I preached the sermon twice last week. It has been God’s sermon to me my entire life. Lazarus is dying. And Jesus, the God who heals, did not heal him. The Lord got there on the dot. It was the nth eulogy.
A child running towards home with a bruised knee. A mother screaming her throats out and gravely wiping her tears as she grieves for her son on the other side of the prison bars. A lover watching her beloved riding a plane towards a faraway land, looking at the flight path until he becomes a dot on the sky and a depressing sentence on her heart. A sister catching her breath and struggling with her words as tears are gripping her windpipes tightly, crying frantically beside the body of her dead brother. We know pain. Been there; done that. Pain never goes away from us. We’ll never forget, although – yes! – we barely understand. And when Jesus came too late to save Lazarus from dying, we understand the heart of both Mary and Martha why they said these poignant words: “Lord, if you had been here, my brother would not have died.”
Lord, if you had been here…
These words are my own. Been there, done that. I was saying my most powerful prayer that time, using the deepest and the most dramatic words I could ever utilize. I was holding his hand, while he was holding his emotions altogether. He asked for us, his students, to go there in the hospital and pray for him. He’s our high-school Geometry professor. He has a pipe needled through his throat and connected to an oxygen tank, so speaking ranked lower in importance compared to breathing. This time around, I somehow felt that all the right angles were not right anymore. He told his wife that we were to be summoned because we were “praying” most of the time. It was the first time for me back then to be called and asked to pray over someone else. That time around, it was as if prayer was the only thing that barely connected life and death; healing and deterioration. He heard we were “Christians”. I felt like one of the Ghostbusters. I was a baby Christian back then, and I barely knew prayer. I’ve only been listening a lot. I used words like “sovereign grace”, “glory”, and “Jehovah-Rapha”, as I heard it from some powerful Charismatic preachers on television. I almost spoke in tongues and quoted the Greek words that I’ve recently learned from cool authors. I gave a hell-shaking exclamation: “In the name of Jesus and His sovereign grace, I reject and rebuke the presence of the disease that is taking away the glory from this man, and I cast out Satan and the legions of unhealthy demons from his body!” I guess I’ve said the right words because I saw tears from his eyes and a smile on his forehead. I only memorized most of these words from a famous televangelist. I firmly believed that this will happen, and by faith, Jesus will heal him. Days later, my professor died. And I was asking myself if I had weak faith, or a weaker “amen”, or if I used wrong Greek words, and God did not care to answer me that time because of these things. But then, the story of Lazarus came.

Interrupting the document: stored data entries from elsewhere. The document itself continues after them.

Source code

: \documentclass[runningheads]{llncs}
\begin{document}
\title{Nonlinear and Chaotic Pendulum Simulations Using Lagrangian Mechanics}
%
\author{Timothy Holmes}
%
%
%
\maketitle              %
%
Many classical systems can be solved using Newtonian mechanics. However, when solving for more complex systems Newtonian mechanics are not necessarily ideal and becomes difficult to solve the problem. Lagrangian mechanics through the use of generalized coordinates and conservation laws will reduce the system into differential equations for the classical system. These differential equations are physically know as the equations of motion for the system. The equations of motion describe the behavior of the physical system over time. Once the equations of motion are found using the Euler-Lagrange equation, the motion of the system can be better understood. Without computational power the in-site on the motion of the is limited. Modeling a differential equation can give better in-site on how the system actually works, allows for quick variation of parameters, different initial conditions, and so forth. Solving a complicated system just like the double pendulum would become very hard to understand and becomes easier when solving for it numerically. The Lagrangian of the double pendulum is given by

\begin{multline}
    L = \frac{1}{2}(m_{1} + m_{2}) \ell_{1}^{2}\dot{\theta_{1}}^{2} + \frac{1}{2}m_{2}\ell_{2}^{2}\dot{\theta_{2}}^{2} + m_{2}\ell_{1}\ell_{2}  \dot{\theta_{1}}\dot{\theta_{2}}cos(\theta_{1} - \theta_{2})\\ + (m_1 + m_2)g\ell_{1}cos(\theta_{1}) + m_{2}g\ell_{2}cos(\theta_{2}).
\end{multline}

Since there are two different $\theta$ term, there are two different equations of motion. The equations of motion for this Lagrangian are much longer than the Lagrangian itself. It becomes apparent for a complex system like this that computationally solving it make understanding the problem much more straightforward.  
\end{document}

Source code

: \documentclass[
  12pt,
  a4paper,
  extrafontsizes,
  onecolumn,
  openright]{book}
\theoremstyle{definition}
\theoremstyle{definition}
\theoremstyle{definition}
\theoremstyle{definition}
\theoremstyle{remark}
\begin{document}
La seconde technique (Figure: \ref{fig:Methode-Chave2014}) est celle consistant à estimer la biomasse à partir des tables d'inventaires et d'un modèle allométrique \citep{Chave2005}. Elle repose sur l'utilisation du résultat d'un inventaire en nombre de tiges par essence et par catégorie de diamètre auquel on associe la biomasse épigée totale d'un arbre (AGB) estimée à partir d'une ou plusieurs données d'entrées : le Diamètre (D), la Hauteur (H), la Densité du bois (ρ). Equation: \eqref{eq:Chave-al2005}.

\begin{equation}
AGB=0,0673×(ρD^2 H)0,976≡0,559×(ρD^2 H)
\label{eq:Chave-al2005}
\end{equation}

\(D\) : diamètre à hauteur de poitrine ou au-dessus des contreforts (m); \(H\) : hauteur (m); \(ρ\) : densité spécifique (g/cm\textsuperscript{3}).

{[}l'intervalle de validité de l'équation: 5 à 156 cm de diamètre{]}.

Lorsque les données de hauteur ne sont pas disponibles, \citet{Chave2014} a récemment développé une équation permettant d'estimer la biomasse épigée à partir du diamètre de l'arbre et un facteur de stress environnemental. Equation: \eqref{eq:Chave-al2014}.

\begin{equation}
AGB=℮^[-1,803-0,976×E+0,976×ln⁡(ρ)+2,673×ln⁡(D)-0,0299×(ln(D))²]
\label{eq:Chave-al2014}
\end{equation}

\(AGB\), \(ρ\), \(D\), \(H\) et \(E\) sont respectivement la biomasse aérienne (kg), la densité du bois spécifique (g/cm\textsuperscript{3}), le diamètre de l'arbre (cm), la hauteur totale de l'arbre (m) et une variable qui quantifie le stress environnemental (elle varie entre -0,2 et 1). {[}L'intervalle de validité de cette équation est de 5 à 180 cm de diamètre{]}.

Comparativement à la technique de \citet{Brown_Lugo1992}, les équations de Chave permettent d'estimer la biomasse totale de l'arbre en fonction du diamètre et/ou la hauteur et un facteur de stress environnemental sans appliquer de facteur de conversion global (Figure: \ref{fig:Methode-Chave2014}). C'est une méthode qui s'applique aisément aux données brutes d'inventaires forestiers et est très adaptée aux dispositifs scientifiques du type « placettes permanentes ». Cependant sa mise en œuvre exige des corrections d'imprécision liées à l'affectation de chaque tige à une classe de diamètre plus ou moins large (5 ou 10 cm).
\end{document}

Lord, if you had been here…
This story awakened me to the reality that Jesus cannot be boxed or manipulated even by our own hearty requests. We do so. We offer requests, simply because He’s the God whom we trust, not in our words. Our hearts do not trust His blessings, or His answers, but Him and Him alone. Were Mary and Martha, who gave Jesus the message of Lazarus’ sickness, lacking faith that Jesus failed to hear them? Jesus heard and Jesus knew. But his point was simple: “this sickness will not end in death. No, it is for God’s glory so that God’s Son may be glorified through it.” The bottom line is not death. Not even “healing”, or the “resurrection.” Lazarus was resurrected back to life. I can imagine him being one of those weirdos who goes to a funeral and smiles at the grieving: “Well… Been there, done that…” Lazarus died and was raised back to life. However, this was not the point to everything here. Lazarus died again, maybe several years after he was resurrected. His gravestone is in Cyprus right now, bearing these very words on the epitaph: “Lazarus the friend of Christ.” The bottom line is not death. It’s glory. The focus is not His miracles. It’s glory. The most important thing is not Lazarus. It’s Jesus. He’s God’s glory, in the flesh! And everything in life points to this very truth. My problem however is that I don’t see Him, I see the difficult situation. Lord, If only you had been here. As if God was absent. As if God was blind. As if God was not in control.
I bear this message with me. I wait. And i wave the flag of His glory. My painful past, and my scars, reveal the truth that God’s business is His glory. He’s here, and He’s always in control. I am a Lazarus. Jesus is life. And in Him is glory. I should be fully aware that whatever glorifies God is good for me. I may not know what will happen next, or the situations i will be, or the places He will lead me – but I know His heart. And it’s beating for His glory. What I see now may be pain, and sorrow, and death. But this is not the end. Not even close to it. We glory in His glory. Like a grave being opened from the outside, we hear the mighty voice of glory coming right through the cracks: “Lazarus, come out.” And yes, we know what happened next.
I preached this sermon twice last week. It has been God’s sermon to me my entire life.